For moms, gestational diabetes is associated with a higher risk of problems like preeclampsia, cesarean delivery, and in severe cases diabetic ketoacidosis, which is a serious blood chemistry problem.
For babies, it increases the risk of miscarriage, birth defects including heart defects, growing too large, shoulder dystocia, newborn low blood sugar, and other complications around delivery.
This is exactly why we take it seriously. Not because every case turns into a major problem, but because recognizing it and treating it appropriately improves outcomes.
What are the symptoms?
Most patients with gestational diabetes have no obvious symptoms at all.
That is important to understand. You cannot reliably tell whether you have gestational diabetes based on how you feel. Some patients may notice increased thirst or urination, but those things are also common in normal pregnancy. This is one of the reasons routine screening matters so much.
How is gestational diabetes diagnosed?
All pregnant patients should be screened with lab-based blood glucose testing, typically between 24 and 28 weeks. Some patients who are higher risk may be screened earlier in pregnancy as well, especially if they are overweight or obese and have additional risk factors. Even if early testing is normal, repeat screening at 24–28 weeks is still recommended.
In the United States, the most common approach is the 2-step method:
Step 1: 1-hour glucose screening test
You drink a glucose drink and your blood sugar is checked 1 hour later.
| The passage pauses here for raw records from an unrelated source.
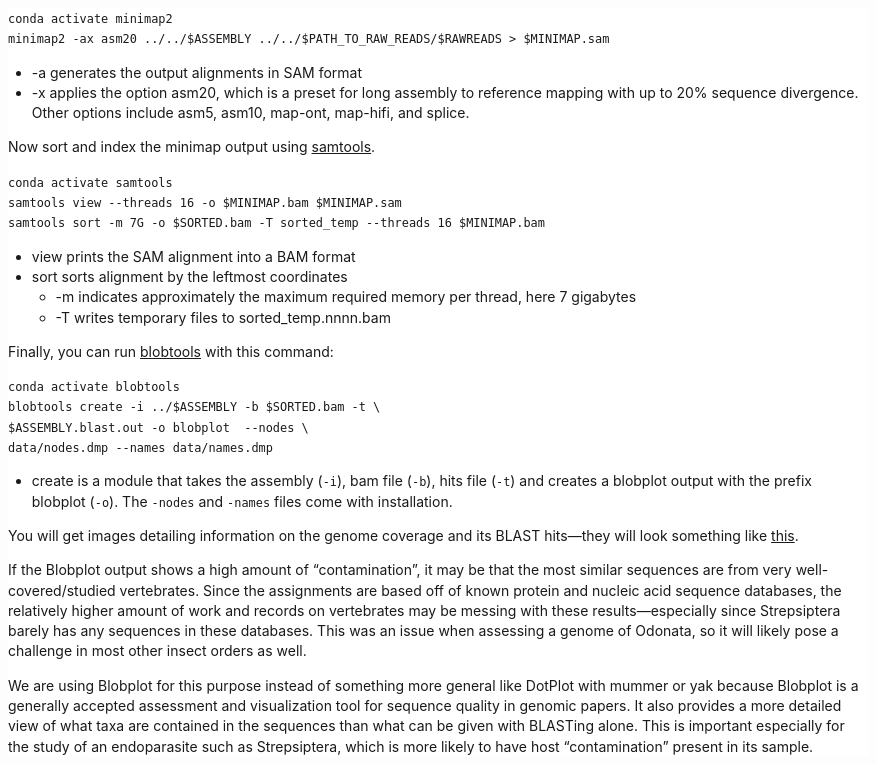    conda activate minimap2
    minimap2 -ax asm20 ../../$ASSEMBLY ../../$PATH_TO_RAW_READS/$RAWREADS > $MINIMAP.sam

-   -a generates the output alignments in SAM format
-   -x applies the option asm20, which is a preset for long assembly to
    reference mapping with up to 20% sequence divergence. Other options
    include asm5, asm10, map-ont, map-hifi, and splice.

Now sort and index the minimap output using
[samtools](http://www.htslib.org/doc/samtools-sort.html).

    conda activate samtools
    samtools view --threads 16 -o $MINIMAP.bam $MINIMAP.sam
    samtools sort -m 7G -o $SORTED.bam -T sorted_temp --threads 16 $MINIMAP.bam

-   view prints the SAM alignment into a BAM format
-   sort sorts alignment by the leftmost coordinates
    -   -m indicates approximately the maximum required memory per
        thread, here 7 gigabytes
    -   -T writes temporary files to sorted_temp.nnnn.bam

Finally, you can run
[blobtools](https://blobtools.readme.io/docs/create) with this command:

    conda activate blobtools
    blobtools create -i ../$ASSEMBLY -b $SORTED.bam -t \
    $ASSEMBLY.blast.out -o blobplot  --nodes \
    data/nodes.dmp --names data/names.dmp

-   create is a module that takes the assembly (`-i`), bam file (`-b`),
    hits file (`-t`) and creates a blobplot output with the prefix
    blobplot (`-o`). The `-nodes` and `-names` files come with
    installation.

You will get images detailing information on the genome coverage and its
BLAST hits—they will look something like
[this](https://www.researchgate.net/figure/BlobPlot-of-the-genome-assembly-before-removing-contamination-Each-circle-is-a-contig_fig1_344510652).

If the Blobplot output shows a high amount of “contamination”, it may be
that the most similar sequences are from very well-covered/studied
vertebrates. Since the assignments are based off of known protein and
nucleic acid sequence databases, the relatively higher amount of work
and records on vertebrates may be messing with these results—especially
since Strepsiptera barely has any sequences in these databases. This was
an issue when assessing a genome of Odonata, so it will likely pose a
challenge in most other insect orders as well.

We are using Blobplot for this purpose instead of something more general
like DotPlot with mummer or yak because Blobplot is a generally accepted
assessment and visualization tool for sequence quality in genomic
papers. It also provides a more detailed view of what taxa are contained
in the sequences than what can be given with BLASTing alone. This is
important especially for the study of an endoparasite such as
Strepsiptera, which is more likely to have host “contamination” present
in its sample.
Step 2: 3-hour glucose tolerance test
If the screening test is abnormal, you come back for a longer diagnostic test. Gestational diabetes is usually diagnosed when two or more values are abnormal on the 3-hour test, although some clinicians pay close attention even when there is only one abnormal value.
The main point for patients is simple: this is diagnosed by blood sugar testing, not by symptoms alone.
What happens if I am diagnosed?
Treatment usually starts with:
nutrition counseling
exercise or movement when appropriate
checking blood sugars at home regularly
Most patients begin with non-medication treatment first. The goal is to keep blood sugars in a healthy range without causing ketosis, while still supporting a healthy pregnancy and appropriate fetal growth. Many practices recommend three meals and two to three snacks per day to help spread out carbohydrate intake and reduce major blood sugar swings.
It is also important to understand that treatment is not just “stop eating sugar.” In reality, it is more about learning how to balance carbohydrates in a way your body can handle during pregnancy.
Lifestyle changes that often help
One of the most effective first steps is regular exercise. We generally recommend 20–30 minutes of moderate to intense exercise most days of the week, with a goal of about 150 minutes per week when appropriate in pregnancy. Exercise helps improve insulin resistance by shifting the body’s hormonal response and helping muscles use glucose more effectively.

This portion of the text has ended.